MOSCOW (AP) — Croatia’s president hopes her American and Russian counterparts show “responsibility” and remember they are the guarantors of the whole world’s stability when they hold their first summit Monday.

In an interview Sunday with The Associated Press, Croatian President Kolinda Grabar-Kitarovic also shrugged off U.S. President Donald Trump’s aggressive behavior with NATO allies at a meeting on Wednesday and Thursday.

“It’s about his personality. I don’t take it against him,” she said.

Grabar-Kitarovic, who lived through Croatia’s 1991 independence war and governs in a region that has been caught up in larger geopolitical battles, said Trump’s meeting Monday with Russian President Vladimir Putin could calm international tensions instead of inflame them.

“I’m really hopeful that the two state leaders will show enough ... responsibility for global stability and the trans-Atlantic relationship,” said Grabar-Kitarovic, who met Putin at the Kremlin on Sunday before her country’s team played in the World Cup final.

She expressed concern about Russian interference in southeast Europe, where Moscow has sought to use its economic influence and powerful energy sector to counter EU and NATO outreach.

But Grabar-Kitarovic insisted on the importance of talking to Russia instead of isolating it.

“We want to have a dialogue about common threats to our security,” she said. “We have to work together.”

Grabar-Kitarovic steered clear of sensitive issues, such as the pro-Ukrainian sentiment among some Croatian soccer players at the World Cup that has angered the tournament’s Russian hosts.

“Sports brings people together. People in all of our countries are tired of ideological differences, of going back into the past all the time,” she said.

Grabar-Kitarovic noted that one reason the Russia-U.S. relationship is of “utmost importance” to her region and the broader world is so “we never ever see again” massacres like the ones carried out during the Balkan wars of the 1990s.

The intense feelings that remain from the brutal ethnic and sectarian wars that accompanied the breakup of Yugoslavia nonetheless surfaced as Croatia advanced in the World Cup competition.

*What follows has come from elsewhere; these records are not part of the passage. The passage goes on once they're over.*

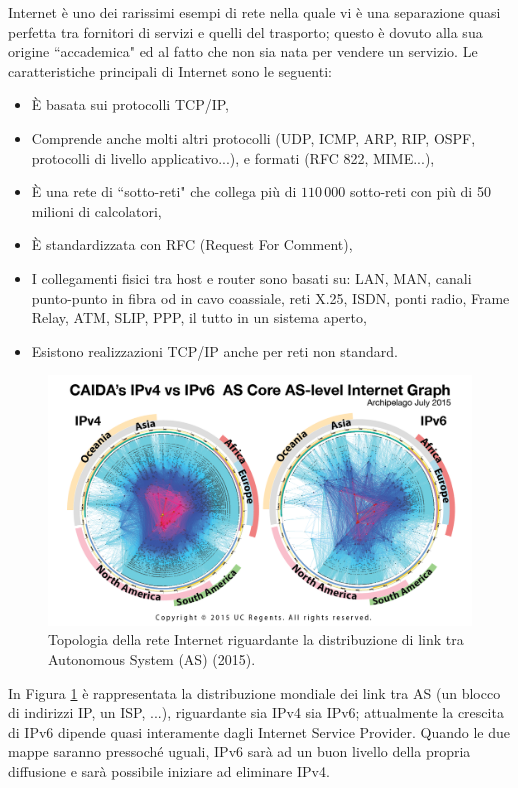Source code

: Internet è uno dei rarissimi esempi di rete nella quale vi è una separazione quasi perfetta tra fornitori di servizi e quelli del trasporto; questo è dovuto alla sua origine \textquotedblleft accademica" ed al fatto che non sia nata per vendere un servizio. Le caratteristiche principali di Internet sono le seguenti:
\begin{itemize}
	\item È basata sui protocolli TCP/IP,
	\item Comprende anche molti altri protocolli (UDP, ICMP, ARP, RIP, OSPF, protocolli di livello applicativo...), e formati (RFC 822, MIME...),
	\item È una rete di \textquotedblleft sotto-reti" che collega più di $110\,000$ sotto-reti con più di 50 milioni di calcolatori,
	\item È standardizzata con RFC (Request For Comment),
	\item I collegamenti fisici tra host e router sono basati su: LAN, MAN, canali punto-punto in fibra od in cavo coassiale, reti X.25, ISDN, ponti radio, Frame Relay, ATM, SLIP, PPP, il tutto in un sistema aperto,
	\item Esistono realizzazioni TCP/IP anche per reti non standard.
\end{itemize}
\begin{figure}[htbp]
	\centering
	\includegraphics[scale = 0.3]{images/ascore-2015}
	\caption{Topologia della rete Internet riguardante la distribuzione di link tra Autonomous System (AS) (2015).}
	\label{img:ascore-2015}
\end{figure}
In Figura \ref{img:ascore-2015} è rappresentata la distribuzione mondiale dei link tra AS (un blocco di indirizzi IP, un ISP, ...), riguardante sia IPv4 sia IPv6; attualmente la crescita di IPv6 dipende quasi interamente dagli Internet Service Provider. Quando le due mappe saranno pressoché uguali, IPv6 sarà ad un buon livello della propria diffusione e sarà possibile iniziare ad eliminare IPv4.\\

From Montenegro and Serbia in the east and Slovenia in the west, people in Croatia’s neighboring countries were split over whether to support Croatia or France in the soccer tournament’s final match, reflecting the persistent divisions.

Croatia, a country of 4 million people, confounded expectations to make it to the World Cup final. The Croatian team drew increasing support for its hard-working, underdog narrative as richer, higher-profile teams flamed out.

Grabar-Kitarovic used her country’s surprise success on the soccer field to raise its profile.

She posed in a red-and-white checkered team jersey on social media posts at every opportunity, gave Trump a team T-shirt when they met at NATO, and joined Putin and French President Emmanuel Macron in the rain on Sunday night to congratulate France’s team one-by-one after their victory.

In the AP interview, she sympathized with Trump’s rationale for assailing European allies at the NATO summit in Brussels for not spending enough on weapons and their own defense.

“Certainly, it’s not fair that the United States is carrying the burden for the defense of Europe,” Grabar-Kitarovic said. “We’re first and foremost responsible for our own security.”